::: The data

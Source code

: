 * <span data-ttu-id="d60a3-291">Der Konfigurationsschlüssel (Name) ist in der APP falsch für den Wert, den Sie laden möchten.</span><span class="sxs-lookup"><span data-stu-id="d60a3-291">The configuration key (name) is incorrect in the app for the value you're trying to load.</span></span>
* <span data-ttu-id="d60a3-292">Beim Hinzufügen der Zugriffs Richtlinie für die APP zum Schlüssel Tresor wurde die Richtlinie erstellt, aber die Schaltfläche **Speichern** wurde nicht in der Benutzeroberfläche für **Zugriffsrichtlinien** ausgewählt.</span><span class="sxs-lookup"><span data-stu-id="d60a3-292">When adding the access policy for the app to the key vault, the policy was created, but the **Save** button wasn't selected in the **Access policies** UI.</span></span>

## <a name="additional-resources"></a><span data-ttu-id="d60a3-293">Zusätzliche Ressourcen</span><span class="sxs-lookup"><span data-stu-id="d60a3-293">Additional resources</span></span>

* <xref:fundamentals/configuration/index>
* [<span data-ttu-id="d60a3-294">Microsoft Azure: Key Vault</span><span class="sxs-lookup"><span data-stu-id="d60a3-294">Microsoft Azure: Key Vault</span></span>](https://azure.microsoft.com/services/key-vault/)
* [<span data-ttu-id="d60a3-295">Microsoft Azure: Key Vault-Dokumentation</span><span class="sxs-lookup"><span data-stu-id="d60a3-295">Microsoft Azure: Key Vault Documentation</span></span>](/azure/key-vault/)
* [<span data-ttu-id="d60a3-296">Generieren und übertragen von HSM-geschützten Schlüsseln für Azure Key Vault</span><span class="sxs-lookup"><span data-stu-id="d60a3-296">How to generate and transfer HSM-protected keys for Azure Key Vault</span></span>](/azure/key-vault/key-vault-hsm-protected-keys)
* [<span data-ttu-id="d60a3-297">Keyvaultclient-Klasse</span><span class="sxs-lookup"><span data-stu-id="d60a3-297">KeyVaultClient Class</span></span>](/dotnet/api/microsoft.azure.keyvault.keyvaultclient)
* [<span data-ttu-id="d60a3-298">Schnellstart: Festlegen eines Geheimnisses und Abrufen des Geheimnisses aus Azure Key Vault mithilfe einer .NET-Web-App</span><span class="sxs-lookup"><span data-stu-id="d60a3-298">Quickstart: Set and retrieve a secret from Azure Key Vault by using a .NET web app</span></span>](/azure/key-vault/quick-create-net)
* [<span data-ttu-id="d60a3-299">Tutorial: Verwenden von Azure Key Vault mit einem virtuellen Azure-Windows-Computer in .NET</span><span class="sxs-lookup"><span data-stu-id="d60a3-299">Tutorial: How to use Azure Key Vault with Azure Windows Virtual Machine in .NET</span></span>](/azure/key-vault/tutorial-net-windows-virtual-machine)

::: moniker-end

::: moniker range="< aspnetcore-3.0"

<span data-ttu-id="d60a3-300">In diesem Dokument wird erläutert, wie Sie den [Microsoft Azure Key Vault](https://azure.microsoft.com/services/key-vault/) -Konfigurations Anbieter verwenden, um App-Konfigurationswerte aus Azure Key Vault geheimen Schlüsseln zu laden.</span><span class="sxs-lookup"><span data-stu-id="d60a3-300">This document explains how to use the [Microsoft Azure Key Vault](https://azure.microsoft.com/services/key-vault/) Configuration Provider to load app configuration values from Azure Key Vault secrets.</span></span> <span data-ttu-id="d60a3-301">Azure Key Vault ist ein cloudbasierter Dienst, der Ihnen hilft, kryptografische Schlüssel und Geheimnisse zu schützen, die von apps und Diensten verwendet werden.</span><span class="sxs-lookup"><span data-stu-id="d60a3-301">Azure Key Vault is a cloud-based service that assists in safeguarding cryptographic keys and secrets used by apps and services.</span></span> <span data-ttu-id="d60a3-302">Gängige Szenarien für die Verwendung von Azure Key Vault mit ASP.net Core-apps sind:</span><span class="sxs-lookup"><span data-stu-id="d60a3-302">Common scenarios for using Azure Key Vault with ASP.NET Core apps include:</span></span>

::::::
::: The data

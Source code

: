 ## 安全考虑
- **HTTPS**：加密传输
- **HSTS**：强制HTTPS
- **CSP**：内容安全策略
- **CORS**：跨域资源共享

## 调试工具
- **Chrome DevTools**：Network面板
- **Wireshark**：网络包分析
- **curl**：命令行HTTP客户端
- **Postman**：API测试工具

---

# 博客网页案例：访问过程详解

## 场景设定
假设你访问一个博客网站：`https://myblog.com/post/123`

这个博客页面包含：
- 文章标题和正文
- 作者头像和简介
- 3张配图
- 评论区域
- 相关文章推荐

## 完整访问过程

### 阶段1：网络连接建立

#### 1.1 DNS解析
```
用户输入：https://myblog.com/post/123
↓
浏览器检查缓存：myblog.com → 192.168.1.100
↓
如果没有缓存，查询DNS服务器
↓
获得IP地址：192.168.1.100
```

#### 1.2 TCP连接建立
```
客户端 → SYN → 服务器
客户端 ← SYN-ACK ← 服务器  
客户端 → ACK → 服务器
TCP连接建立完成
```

::::::
::: The data

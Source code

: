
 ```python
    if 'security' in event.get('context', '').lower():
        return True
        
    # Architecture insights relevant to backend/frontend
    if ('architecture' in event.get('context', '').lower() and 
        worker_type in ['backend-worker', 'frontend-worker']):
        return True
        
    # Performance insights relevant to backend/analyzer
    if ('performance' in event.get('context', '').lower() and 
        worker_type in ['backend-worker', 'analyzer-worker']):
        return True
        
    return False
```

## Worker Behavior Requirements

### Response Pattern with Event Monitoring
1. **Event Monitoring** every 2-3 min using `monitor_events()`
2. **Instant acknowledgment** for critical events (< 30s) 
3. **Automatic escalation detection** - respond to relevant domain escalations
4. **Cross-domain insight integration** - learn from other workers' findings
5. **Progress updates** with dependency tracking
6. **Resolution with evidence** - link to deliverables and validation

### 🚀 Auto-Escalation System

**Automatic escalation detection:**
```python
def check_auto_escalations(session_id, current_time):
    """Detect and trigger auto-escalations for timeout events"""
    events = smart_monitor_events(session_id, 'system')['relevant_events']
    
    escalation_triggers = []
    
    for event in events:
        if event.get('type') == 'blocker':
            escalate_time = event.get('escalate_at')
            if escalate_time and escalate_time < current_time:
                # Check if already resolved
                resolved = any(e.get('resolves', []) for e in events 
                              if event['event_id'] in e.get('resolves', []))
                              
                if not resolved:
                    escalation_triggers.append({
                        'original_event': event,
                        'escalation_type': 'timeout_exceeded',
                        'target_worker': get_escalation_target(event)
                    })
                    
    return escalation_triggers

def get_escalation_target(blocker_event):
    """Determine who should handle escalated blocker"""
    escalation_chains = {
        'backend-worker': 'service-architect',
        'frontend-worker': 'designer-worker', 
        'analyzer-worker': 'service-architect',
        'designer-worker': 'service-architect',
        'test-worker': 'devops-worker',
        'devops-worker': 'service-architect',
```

::::::

Work to complete: Go through the material and select each line with the string "backend" in it.

Result:
    # Architecture insights relevant to backend/frontend
        worker_type in ['backend-worker', 'frontend-worker']):
    # Performance insights relevant to backend/analyzer
        worker_type in ['backend-worker', 'analyzer-worker']):
        'backend-worker': 'service-architect',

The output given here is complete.